**WORK ITEM:**
Scan the listing below. Return every line containing the string "footnotesize".

★ ★ ★

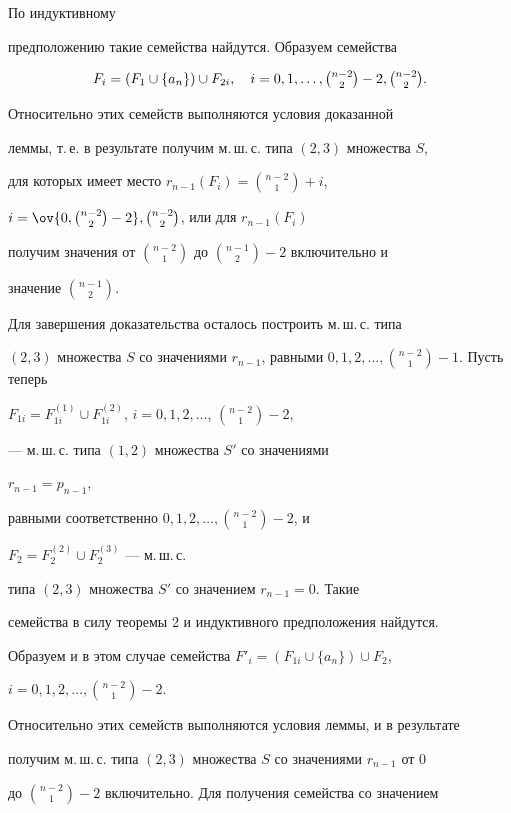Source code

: \begin{pf}
По индуктивному 


предположению такие семейства найдутся. Образуем семейства 


$$ 


F_i=(F_1\cup\{a_n\})\cup F_{2i},\quad 


i=0,1,\dotsc,\tbinom{n-2}{2}-2,\tbinom{n-2}{2}. 


$$ 


Относительно этих семейств выполняются условия доказанной 


леммы, т.\,е. в результате получим м.\,ш.\,с. типа $(2,3)$ множества $S$, 


для которых имеет место $r_{n-1}(F_i)=\binom{n-2}{1}+i$, 


$i=\ov{0,\binom{n-2}{2}-2},\binom{n-2}{2}$, или для $r_{n-1}(F_i)$ 


получим значения от $\binom{n-2}{1}$ до $\binom{n-1}{2}-2$ включительно и 


значение $\binom{n-1}{2}$. 


Для завершения доказательства осталось построить м.\,ш.\,с. типа 


$(2,3)$ множества $S$ со значениями $r_{n-1}$, равными $0,1,2,\dotsc, 


\binom{n-2}{1}-1$. Пусть теперь 


$F_{1i}=F_{1i}^{(1)}\cup F_{1i}^{(2)}$, $i=0,1,2,\dotsc$, $\binom{n-2}{1}-2$, 


--- м.\,ш.\,с. типа $(1,2)$ множества $S'$ со значениями 


$r_{n-1}=p_{n-1}$, 


равными соответственно $0,1,2,\dotsc, \binom{n-2}{1}-2$, и 


$F_2=F_2^{(2)}\cup F_2^{(3)}$ --- м.\,ш.\,с. 


типа $(2,3)$ множества $S'$ со значением $r_{n-1}=0$. Такие 


семейства в силу теоремы 2 и индуктивного предположения найдутся. 


Образуем и в этом случае семейства $F'_i=(F_{1i}\cup\{a_n\})\cup F_2$, 


$i=0,1,2,\dotsc, \binom{n-2}{1}-2$. 


 


Относительно этих семейств выполняются условия леммы, и в результате 


получим м.\,ш.\,с. типа $(2,3)$ множества $S$ со значениями $r_{n-1}$ от 0 


до $\binom{n-2}{1}-2$ включительно. Для получения семейства со значением 



\end{pf}
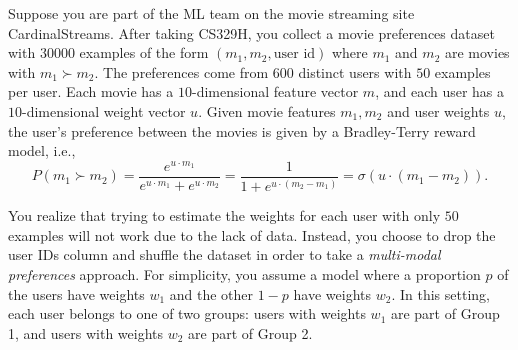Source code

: \documentclass[
  letterpaper,
  numbers=noenddot,
  DIV=11,
  oneside]{scrreprt}
\theoremstyle{remark}
\begin{document}
Suppose you are part of the ML team on the movie streaming site
CardinalStreams. After taking CS329H, you collect a movie preferences
dataset with \(30000\) examples of the form
\((m_1, m_2, \text{user id})\) where \(m_1\) and \(m_2\) are movies with
\(m_1\succ m_2\). The preferences come from \(600\) distinct users with
\(50\) examples per user. Each movie has a \(10\)-dimensional feature
vector \(m\), and each user has a \(10\)-dimensional weight vector
\(u\). Given movie features \(m_1, m_2\) and user weights \(u\), the
user's preference between the movies is given by a Bradley-Terry reward
model, i.e.,
\[P(m_1\succ m_2)=\frac{e^{u\cdot m_1}}{e^{u\cdot m_1} + e^{u\cdot m_2}}=\frac{1}{1+e^{u\cdot (m_2-m_1)}}=\sigma(u\cdot (m_1-m_2)).\]

You realize that trying to estimate the weights for each user with only
\(50\) examples will not work due to the lack of data. Instead, you
choose to drop the user IDs column and shuffle the dataset in order to
take a \emph{multi-modal preferences} approach. For simplicity, you
assume a model where a proportion \(p\) of the users have weights
\(w_1\) and the other \(1-p\) have weights \(w_2\). In this setting,
each user belongs to one of two groups: users with weights \(w_1\) are
part of Group 1, and users with weights \(w_2\) are part of Group 2.
\end{document}
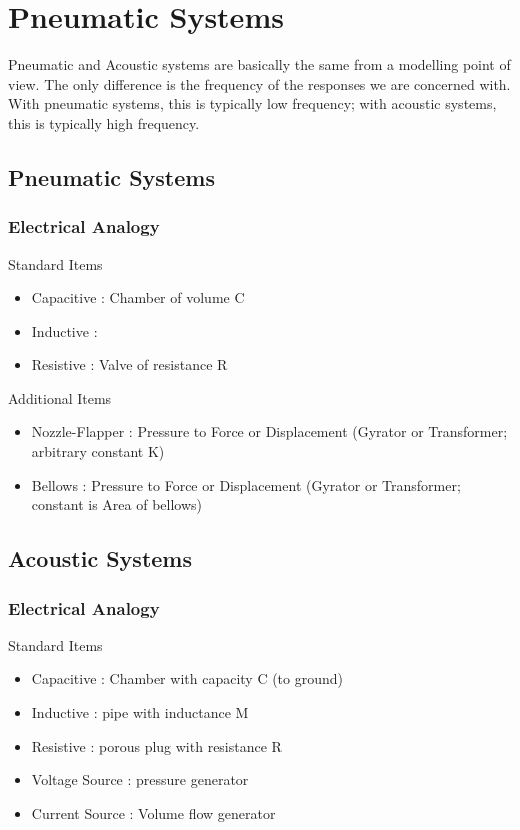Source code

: \documentclass{../templates/topic}
\begin{document}
\chapter{Pneumatic Systems}

Pneumatic and Acoustic systems are basically the same from a modelling point of view. The only difference is the frequency of the responses we are concerned with. With pneumatic systems, this is typically low frequency; with acoustic systems, this is typically high frequency.

\section{Pneumatic Systems}

\subsection{Electrical Analogy}
Standard Items
\begin{itemize}
	\item Capacitive : Chamber of volume C
	\item Inductive :
	\item Resistive : Valve of resistance R
\end{itemize}
Additional Items
\begin{itemize}
	\item Nozzle-Flapper : Pressure to Force or Displacement (Gyrator or Transformer; arbitrary constant K)
	\item Bellows : Pressure to Force or Displacement (Gyrator or Transformer; constant is Area of bellows)
\end{itemize}

\section{Acoustic Systems}

\subsection{Electrical Analogy}
Standard Items
\begin{itemize}
	\item Capacitive : Chamber with capacity C (to ground)
	\item Inductive : pipe with inductance M
	\item Resistive : porous plug with resistance R
	\item Voltage Source : pressure generator
	\item Current Source : Volume flow generator
\end{itemize}
\end{document}
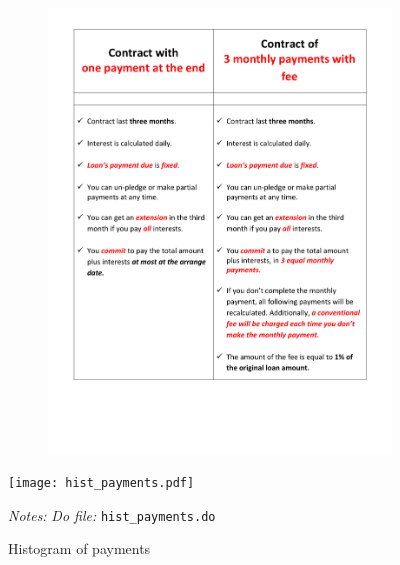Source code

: \documentclass[11pt]{article}
\begin{document}
\begin{figure}[H]
     \caption{Booklet: Choice days}
    \label{booklet_translate}
    \begin{center}
    \begin{subfigure}{0.8\textwidth}
        \centering
        \includegraphics[width=\textwidth]{Figuras/MP_2.pdf}
    \end{subfigure}
    \end{center}
\end{figure}



\begin{figure}[H]
        \caption{Histogram of payments}
    \label{HistPayments}
    \begin{center}
        \centering
        \texttt{[image: hist\_payments.pdf]}
    \end{center}
     \footnotesize \textit{Notes: } 
      \footnotesize{ \textit{Do file: }  \texttt{hist\_payments.do}}
\end{figure}
\end{document}
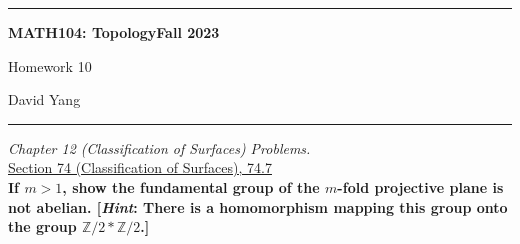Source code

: \documentclass[11pt]{article}
\newcommand{\Z}{\mathbb{Z}}
\begin{document}
	\hrule
	\begin{center}
        \textbf{MATH104: Topology}\hfill \textbf{Fall 2023}\newline

		{\Large Homework 10}

		David Yang
	\end{center}

\hrule

\vspace{1em}

\textit{Chapter 12 (Classification of Surfaces) Problems.} \\

\underline{Section 74 (Classification of Surfaces), 74.7} \\

\textbf{If $m > 1$, show the fundamental group of the $m$-fold projective plane is not abelian. [\textit{Hint}: There is a homomorphism mapping this group onto the group $\Z / 2 * \Z / 2$.]}
\end{document}

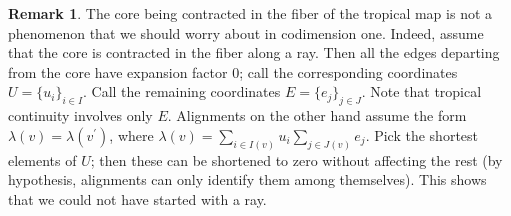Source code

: \documentclass[11pt]{amsart}
\theoremstyle{definition}
\theoremstyle{definition}
\newtheorem{remark}[thm]{Remark}
\begin{document}
\begin{remark}
 The core being contracted in the fiber of the tropical map is not a phenomenon that we should worry about in codimension one. Indeed, assume that the core is contracted in the fiber along a ray. Then all the edges departing from the core have expansion factor $0$; call the corresponding coordinates $U=\{u_i\}_{i\in I}$. Call the remaining coordinates $E=\{e_j\}_{j\in J}$. Note that tropical continuity involves only $E$. Alignments on the other hand assume the form $\lambda(v)=\lambda(v^\prime)$, where $\lambda(v)=\sum_{i\in I(v)}u_i\sum_{j\in J(v)}e_j$. Pick the shortest elements of $U$; then these can be shortened to zero without affecting the rest (by hypothesis, alignments can only identify them among themselves). This shows that we could not have started with a ray.
\end{remark}
\end{document}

★ ★ ★

**SOLUTION FOR THIS EXERCISE:**
     \footnotesize \textit{Notes: } 
      \footnotesize{ \textit{Do file: }  \texttt{hist\_payments.do}}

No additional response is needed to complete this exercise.